Figure 20. Illustrating the Focusing of Attention at the Center of Interest by Means of Strong Contrasts of Light and Dark.
It must be remembered, too, that the light conditions in nature vary constantly, so it is possible for an object to appear light against dark during certain times of the day and dark against light at others. For example an office building in bright sunlight might appear light against a deep blue sky until evening when it might change to a dark silhouette against a brilliant sunset sky. The drawings of the lighthouse, "E" and "F" at the bottom of Figure 19 still further illustrate this point. This example is rather extreme but serves to make clear that two sketches of a building made at different hours might vary greatly from each other. Therefore, when working from nature it is necessary to draw very quickly as the light is constantly changing.
In order to prevent a sketch being broken up into too many equal areas of light and shade, thus causing confusion, it is often well to look for some one leading light area and some one leading dark area in the objects to be drawn. If a sketch is to be made of a dark stone building, that perhaps becomes the leading dark area and the light area may be found in the foreground or sky or both. On the other hand, if a building is light in tone it becomes in itself the leading light area and the background of trees or sky or the foreground masses become the dark area. Having decided on these leading light and dark areas, look for subordinate areas, such as doors, roofs or similar details and give each just its proper amount of accent to make a satisfactory composition of the whole. It is usually true that we find in the same subject many contrasts of light against dark and dark against light, but in making a sketch remember that the eye would see the strongest contrasts near the fecal point, or center of interest. Look for the sharpest accents here and in the drawing subordinate all others, for unless this is done the eye will jump from one point to another, which will cause the picture to lack unity and repose. It is easy to hold the eye at the center of interest as has been shown above if strong contrasts of light against dark or dark against light are shown there. The two sketches on Figure 20 still further illustrate this principle of contrast. The center of interest in the first is around the arched entrance and here the contrasts have been kept sharp and strong. First there is the light spot of the opening to the street. Then in sharp contrast to this is the dark tone of the archway itself. This in turn is strong in its contrast with the lighter tones of adjacent walls, and these light tones on walls and street are emphasized further by the fact that they are graded to dark at the edges of the sketch. In the second sketch, showing one of the earliest forms of timber construction, there are similar contrasts to hold the eye to the center of interest. First the dark doorway becomes the focal point. This is strong in its contrast with the surrounding light walls of the building and with the street, while these light tones are in turn surrounded by the large dark area of roof tones, verge board shadows and the like, which are graded outward to the edges of the sketch.

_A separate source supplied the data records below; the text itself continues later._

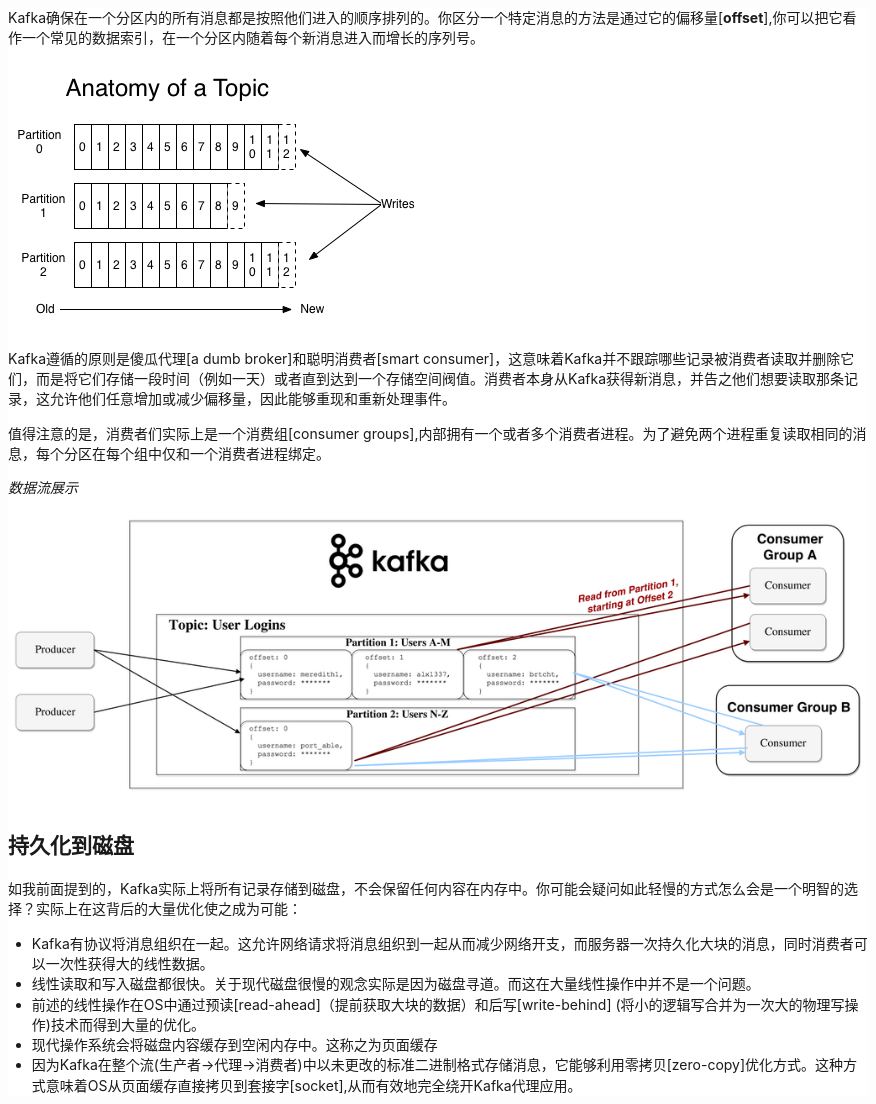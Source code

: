 Kafka确保在一个分区内的所有消息都是按照他们进入的顺序排列的。你区分一个特定消息的方法是通过它的偏移量[**offset**],你可以把它看作一个常见的数据索引，在一个分区内随着每个新消息进入而增长的序列号。

![4-topic-anatomy](../../images/distribution-system/kafka/4-topic-anatomy.png)

Kafka遵循的原则是傻瓜代理[a dumb broker]和聪明消费者[smart consumer]，这意味着Kafka并不跟踪哪些记录被消费者读取并删除它们，而是将它们存储一段时间（例如一天）或者直到达到一个存储空间阀值。消费者本身从Kafka获得新消息，并告之他们想要读取那条记录，这允许他们任意增加或减少偏移量，因此能够重现和重新处理事件。

值得注意的是，消费者们实际上是一个消费组[consumer groups],内部拥有一个或者多个消费者进程。为了避免两个进程重复读取相同的消息，每个分区在每个组中仅和一个消费者进程绑定。

_数据流展示_

![5-data-flow](../../images/distribution-system/kafka/5-data-flow.png)

## 持久化到磁盘

如我前面提到的，Kafka实际上将所有记录存储到磁盘，不会保留任何内容在内存中。你可能会疑问如此轻慢的方式怎么会是一个明智的选择？实际上在这背后的大量优化使之成为可能：

  * Kafka有协议将消息组织在一起。这允许网络请求将消息组织到一起从而减少网络开支，而服务器一次持久化大块的消息，同时消费者可以一次性获得大的线性数据。
  * 线性读取和写入磁盘都很快。关于现代磁盘很慢的观念实际是因为磁盘寻道。而这在大量线性操作中并不是一个问题。
  * 前述的线性操作在OS中通过预读[read-ahead]（提前获取大块的数据）和后写[write-behind]  (将小的逻辑写合并为一次大的物理写操作)技术而得到大量的优化。
  * 现代操作系统会将磁盘内容缓存到空闲内存中。这称之为页面缓存
  * 因为Kafka在整个流(生产者->代理->消费者)中以未更改的标准二进制格式存储消息，它能够利用零拷贝[zero-copy]优化方式。这种方式意味着OS从页面缓存直接拷贝到套接字[socket],从而有效地完全绕开Kafka代理应用。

In starting a pencil drawing the student is urged to make a preliminary study of the values of light and dark as soon as the outline has been completed. This study can be made to good advantage on tracing paper directly over the outline drawing, and when completed will serve as a guide for the actual rendering. Once the values have been determined in this way, the student is free to give his attention to the technique. At this point it might be well to offer a few suggestions. First of all we must work for variety of line, for it is impossible to express all materials, and surfaces with one type of line. Smooth, straight strokes suggest smooth surfaces, while irregular strokes are best for representing rough, uneven surfaces. As a rule it is well for the strokes to follow the structural lines of the objects to be represented. This means that the strokes used on vertical walls will usually be vertical or perspectively horizontal. The roof lines will follow the slope of the roof or vanish towards a point with the other parallel lines. Curved surfaces can as a rule be best represented by the use of curved lines.
It is suggested that the student try a few practice sketches to further fix in his mind some of the ideas suggested in this text. Do not be discouraged if the first results are not entirely satisfactory; it is only by making mistakes and profiting by them that one can learn to draw.